神さまがおっしゃったように、正しい方法で行なえば(すなわち、改めて血の犠牲をささげ直せば)それで問題なかったのですが、カインはアベルに嫉妬して殺してしまいます。

キリストによる血の犠牲

血の犠牲は、この後のノアの時代も、アブラハムの時代も、モーセの時代も、王国時代も、連綿と続けられます。そして、イエス・キリストが完全な血の犠牲となるために十字架にかかられたという、新約聖書の記事にまで至ります。

現在、キリスト教会の礼拝で動物の血を犠牲にささげないのは、イエスさまがただ一度で永遠に有効な、完全な血の犠牲をささげてくださったからです。

「ほかの大祭司たちとは違い、キリストには、まず自分の罪のために、その次に、民の罪のために毎日いけにえをささげる必要はありません。というのは、キリストは自分自身をささげ、ただ一度でこのことを成し遂げられたからです」(ヘブル7:27)

大洪水

ネフィリムの登場

地上に人類が増え広がった頃、神の子ら(天使のこと。ここでは堕天使、すなわち悪霊たち)が、人の娘たちと結婚し、ネフィリムという超人を生み出し始めました(巨人と訳されることがありますが、原文では特に体の大きさには触れていません)。

これは、人間の血統を汚すことで、「女の子孫」が誕生しないようにするというサタンの策略でしょう。そして、それは危うく成功しかけ、地上にまことの信仰を持つ人がほとんどいなくなってしまいます。このままでは、アダム契約に記された人類救済の約束が達成されません。そこで、神さまはまことの信仰者以外の人類を、いったん大洪水で滅ぼすことになさいました。

大洪水

大洪水が起こる120年前、神さまはノアに声をかけ、箱舟(正確には舟ではなく、浮くための箱)を造って大洪水を逃れるようにと命じます。

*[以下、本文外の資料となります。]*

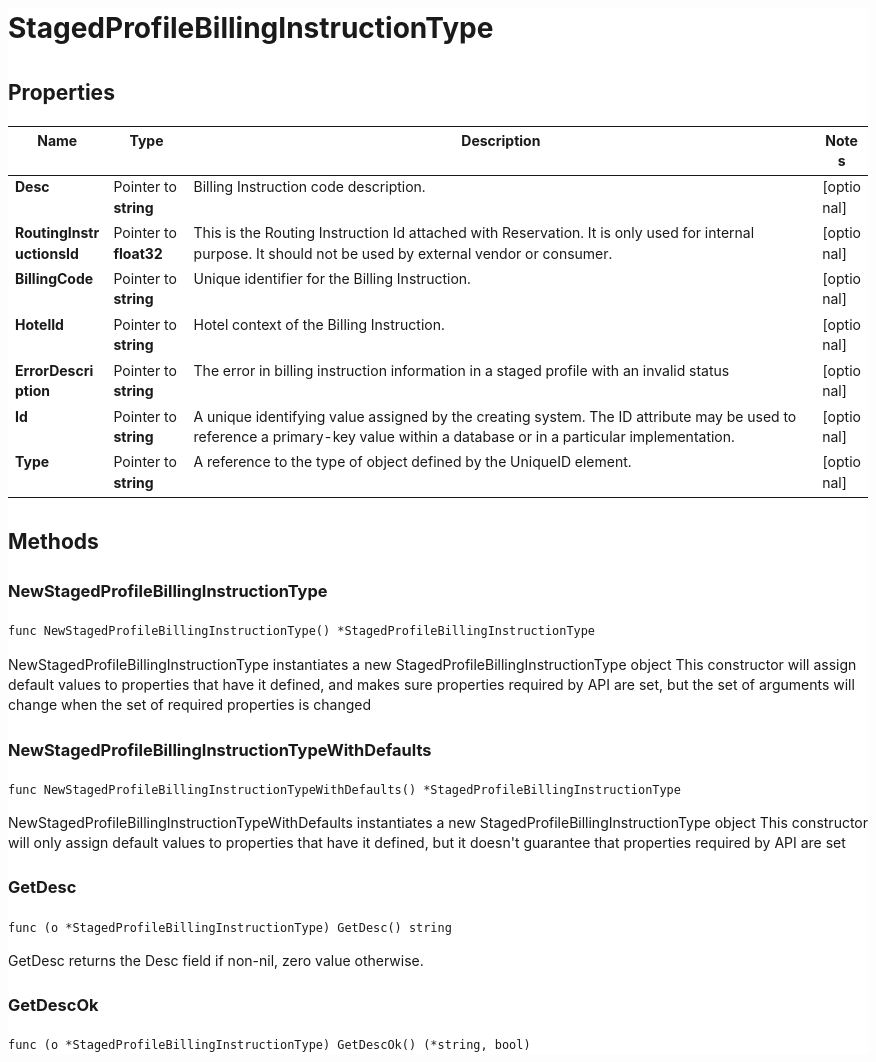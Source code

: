 # StagedProfileBillingInstructionType

## Properties

Name | Type | Description | Notes
------------ | ------------- | ------------- | -------------
**Desc** | Pointer to **string** | Billing Instruction code description. | [optional] 
**RoutingInstructionsId** | Pointer to **float32** | This is the Routing Instruction Id attached with Reservation. It is only used for internal purpose. It should not be used by external vendor or consumer. | [optional] 
**BillingCode** | Pointer to **string** | Unique identifier for the Billing Instruction. | [optional] 
**HotelId** | Pointer to **string** | Hotel context of the Billing Instruction. | [optional] 
**ErrorDescription** | Pointer to **string** | The error in billing instruction information in a staged profile with an invalid status | [optional] 
**Id** | Pointer to **string** | A unique identifying value assigned by the creating system. The ID attribute may be used to reference a primary-key value within a database or in a particular implementation. | [optional] 
**Type** | Pointer to **string** | A reference to the type of object defined by the UniqueID element. | [optional] 

## Methods

### NewStagedProfileBillingInstructionType

`func NewStagedProfileBillingInstructionType() *StagedProfileBillingInstructionType`

NewStagedProfileBillingInstructionType instantiates a new StagedProfileBillingInstructionType object
This constructor will assign default values to properties that have it defined,
and makes sure properties required by API are set, but the set of arguments
will change when the set of required properties is changed

### NewStagedProfileBillingInstructionTypeWithDefaults

`func NewStagedProfileBillingInstructionTypeWithDefaults() *StagedProfileBillingInstructionType`

NewStagedProfileBillingInstructionTypeWithDefaults instantiates a new StagedProfileBillingInstructionType object
This constructor will only assign default values to properties that have it defined,
but it doesn't guarantee that properties required by API are set

### GetDesc

`func (o *StagedProfileBillingInstructionType) GetDesc() string`

GetDesc returns the Desc field if non-nil, zero value otherwise.

### GetDescOk

`func (o *StagedProfileBillingInstructionType) GetDescOk() (*string, bool)`
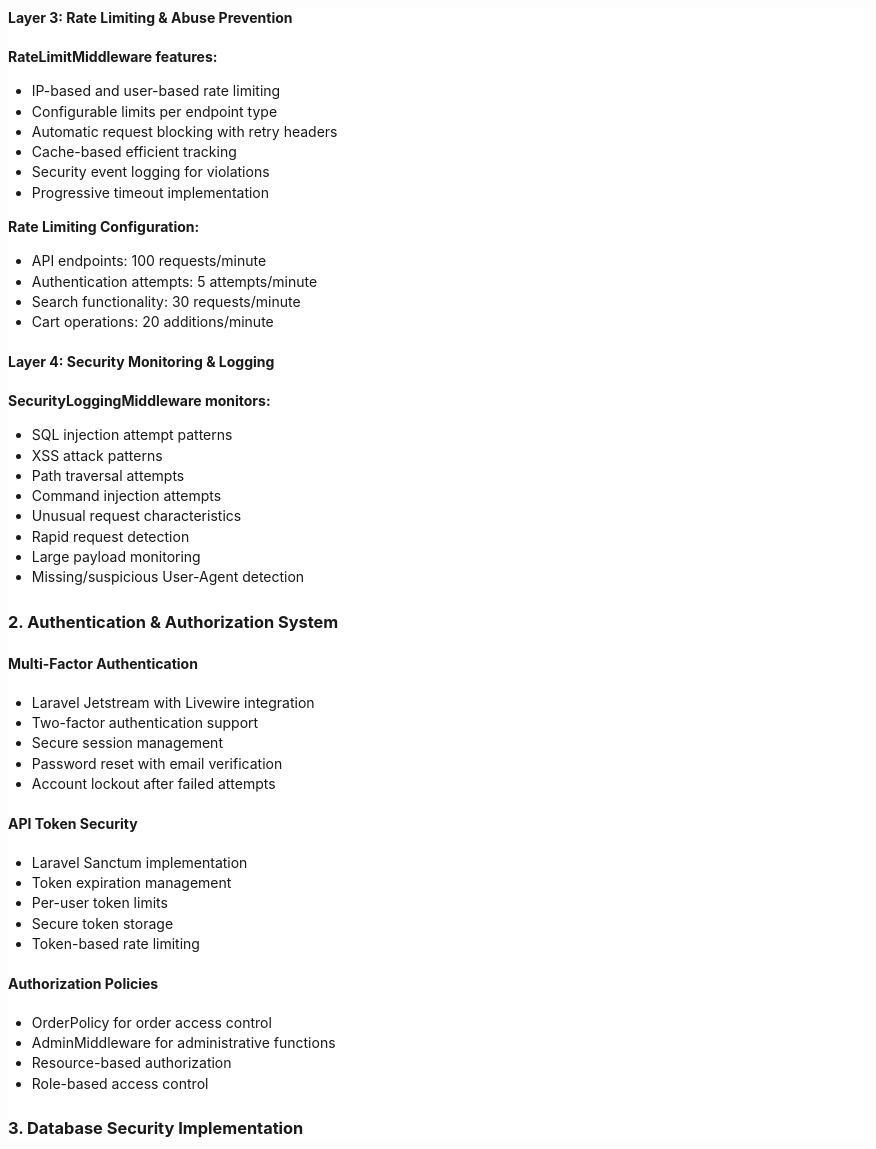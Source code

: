 #### Layer 3: Rate Limiting & Abuse Prevention
**RateLimitMiddleware features:**

- IP-based and user-based rate limiting
- Configurable limits per endpoint type
- Automatic request blocking with retry headers
- Cache-based efficient tracking
- Security event logging for violations
- Progressive timeout implementation

**Rate Limiting Configuration:**
- API endpoints: 100 requests/minute
- Authentication attempts: 5 attempts/minute
- Search functionality: 30 requests/minute
- Cart operations: 20 additions/minute

#### Layer 4: Security Monitoring & Logging
**SecurityLoggingMiddleware monitors:**

- SQL injection attempt patterns
- XSS attack patterns
- Path traversal attempts
- Command injection attempts
- Unusual request characteristics
- Rapid request detection
- Large payload monitoring
- Missing/suspicious User-Agent detection

### 2. Authentication & Authorization System

#### Multi-Factor Authentication
- Laravel Jetstream with Livewire integration
- Two-factor authentication support
- Secure session management
- Password reset with email verification
- Account lockout after failed attempts

#### API Token Security
- Laravel Sanctum implementation
- Token expiration management
- Per-user token limits
- Secure token storage
- Token-based rate limiting

#### Authorization Policies
- OrderPolicy for order access control
- AdminMiddleware for administrative functions
- Resource-based authorization
- Role-based access control

### 3. Database Security Implementation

重機もなく、道具も未発達な当時、全長135m×全幅22.5m×全高13.5mもの巨大な箱舟(横須賀市の三笠公園にある戦艦三笠とほぼ同じ)を造るのは大変で目立ちますから、人々は何をしているのかと興味を持ったでしょうし、ノアも積極的に他の人々に警告して、一緒に箱舟に乗るよう勧めたはずです。ところが、結局箱舟に乗った人間は、ノア夫妻と3人の息子とそれぞれの妻たちの、8人だけでした。

また、神さまは、各種類の動物たち1つがいずつ(種類によっては7つがいずつ)を箱舟の中に入れました。

そして、全世界を覆い尽くす大洪水が起こり、箱舟の中に入った者たち以外は、全滅してしまいました。なお、進化論ではなく創造論を信じる科学者は、化石はこのときにできたと考えています。